[PROBLEM]
The answer must consist of each line below that holds the word "owned", copied as it stands.

[TASK DATA]
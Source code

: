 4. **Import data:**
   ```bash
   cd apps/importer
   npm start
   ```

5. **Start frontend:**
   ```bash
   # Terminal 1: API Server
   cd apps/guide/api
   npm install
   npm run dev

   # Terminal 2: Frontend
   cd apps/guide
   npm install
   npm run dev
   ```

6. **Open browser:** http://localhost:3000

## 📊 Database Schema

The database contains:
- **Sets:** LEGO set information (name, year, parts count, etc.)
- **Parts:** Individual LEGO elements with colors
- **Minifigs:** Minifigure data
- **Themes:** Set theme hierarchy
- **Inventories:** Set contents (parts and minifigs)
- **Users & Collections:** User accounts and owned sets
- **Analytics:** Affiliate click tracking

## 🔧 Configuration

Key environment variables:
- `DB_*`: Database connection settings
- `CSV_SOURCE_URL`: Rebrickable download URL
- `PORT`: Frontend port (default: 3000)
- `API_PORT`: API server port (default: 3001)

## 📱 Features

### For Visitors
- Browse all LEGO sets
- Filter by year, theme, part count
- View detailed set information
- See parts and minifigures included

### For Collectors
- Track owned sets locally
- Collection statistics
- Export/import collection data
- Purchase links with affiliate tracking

[SOLUTION TO THIS TASK]
- **Users & Collections:** User accounts and owned sets
- Track owned sets locally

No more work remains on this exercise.